Goal of the exercise:
Here are the records. Write out exactly the lines between the one holding "66. mascara" and the one holding "87. tuesdays", inclusive.
*** Opening Raw data ***
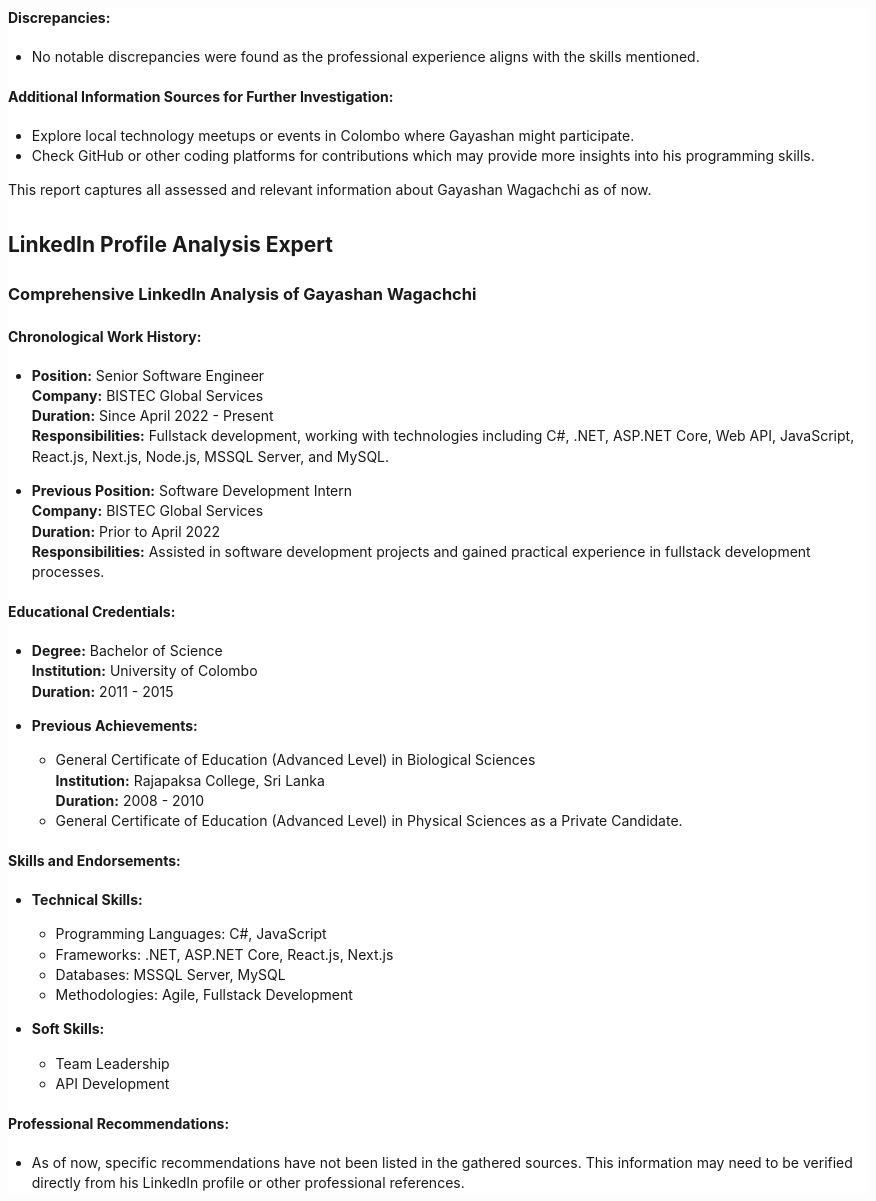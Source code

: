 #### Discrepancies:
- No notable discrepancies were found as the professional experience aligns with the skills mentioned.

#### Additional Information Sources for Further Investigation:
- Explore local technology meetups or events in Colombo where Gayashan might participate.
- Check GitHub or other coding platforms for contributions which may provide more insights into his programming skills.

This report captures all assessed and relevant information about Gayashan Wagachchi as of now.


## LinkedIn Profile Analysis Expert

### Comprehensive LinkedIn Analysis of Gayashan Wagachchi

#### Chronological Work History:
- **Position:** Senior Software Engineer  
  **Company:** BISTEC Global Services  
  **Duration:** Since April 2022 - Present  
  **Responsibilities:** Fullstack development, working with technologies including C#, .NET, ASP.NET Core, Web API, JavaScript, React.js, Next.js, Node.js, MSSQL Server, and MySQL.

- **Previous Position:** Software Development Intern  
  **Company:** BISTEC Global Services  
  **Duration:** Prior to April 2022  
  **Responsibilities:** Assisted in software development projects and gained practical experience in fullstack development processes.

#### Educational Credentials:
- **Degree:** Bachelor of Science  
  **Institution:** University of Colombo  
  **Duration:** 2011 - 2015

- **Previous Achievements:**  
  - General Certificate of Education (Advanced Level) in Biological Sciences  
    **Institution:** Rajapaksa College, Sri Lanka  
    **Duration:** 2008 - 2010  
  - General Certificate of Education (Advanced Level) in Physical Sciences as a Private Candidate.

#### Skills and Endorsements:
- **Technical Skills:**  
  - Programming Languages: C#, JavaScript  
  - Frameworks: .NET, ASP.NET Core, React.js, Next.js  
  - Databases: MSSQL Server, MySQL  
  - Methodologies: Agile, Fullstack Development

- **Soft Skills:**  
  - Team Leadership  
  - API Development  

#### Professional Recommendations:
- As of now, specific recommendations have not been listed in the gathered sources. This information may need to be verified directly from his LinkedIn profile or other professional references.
*** Closing Raw data ***
*** Opening Raw data ***
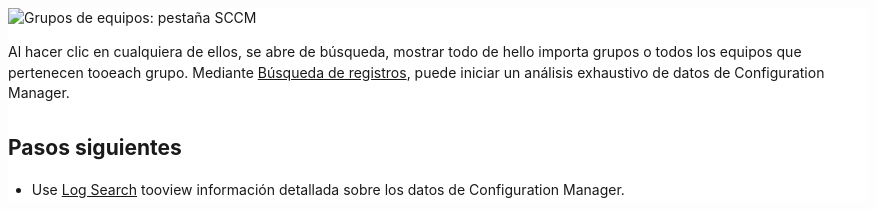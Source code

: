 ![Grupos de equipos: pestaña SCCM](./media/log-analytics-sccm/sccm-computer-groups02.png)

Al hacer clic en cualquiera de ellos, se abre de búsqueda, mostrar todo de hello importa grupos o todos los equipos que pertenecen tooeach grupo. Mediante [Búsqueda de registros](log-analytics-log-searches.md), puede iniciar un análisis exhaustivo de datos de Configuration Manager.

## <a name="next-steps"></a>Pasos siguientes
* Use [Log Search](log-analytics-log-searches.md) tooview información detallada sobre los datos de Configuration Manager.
*** Closing Raw data ***
*** Opening Raw data ***
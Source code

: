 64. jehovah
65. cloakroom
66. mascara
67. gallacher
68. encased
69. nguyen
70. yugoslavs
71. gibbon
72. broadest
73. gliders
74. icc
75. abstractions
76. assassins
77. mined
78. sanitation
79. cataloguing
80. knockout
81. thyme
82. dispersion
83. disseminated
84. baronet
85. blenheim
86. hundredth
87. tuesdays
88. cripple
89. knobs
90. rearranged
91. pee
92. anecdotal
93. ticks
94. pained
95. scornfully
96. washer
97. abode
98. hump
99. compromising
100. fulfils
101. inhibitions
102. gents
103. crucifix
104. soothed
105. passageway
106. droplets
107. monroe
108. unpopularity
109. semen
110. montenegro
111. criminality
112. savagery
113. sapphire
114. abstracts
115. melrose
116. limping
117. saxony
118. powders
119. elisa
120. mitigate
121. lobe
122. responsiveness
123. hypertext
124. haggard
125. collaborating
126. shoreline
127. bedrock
*** Closing Raw data ***
Problem solution:
66. mascara
67. gallacher
68. encased
69. nguyen
70. yugoslavs
71. gibbon
72. broadest
73. gliders
74. icc
75. abstractions
76. assassins
77. mined
78. sanitation
79. cataloguing
80. knockout
81. thyme
82. dispersion
83. disseminated
84. baronet
85. blenheim
86. hundredth
87. tuesdays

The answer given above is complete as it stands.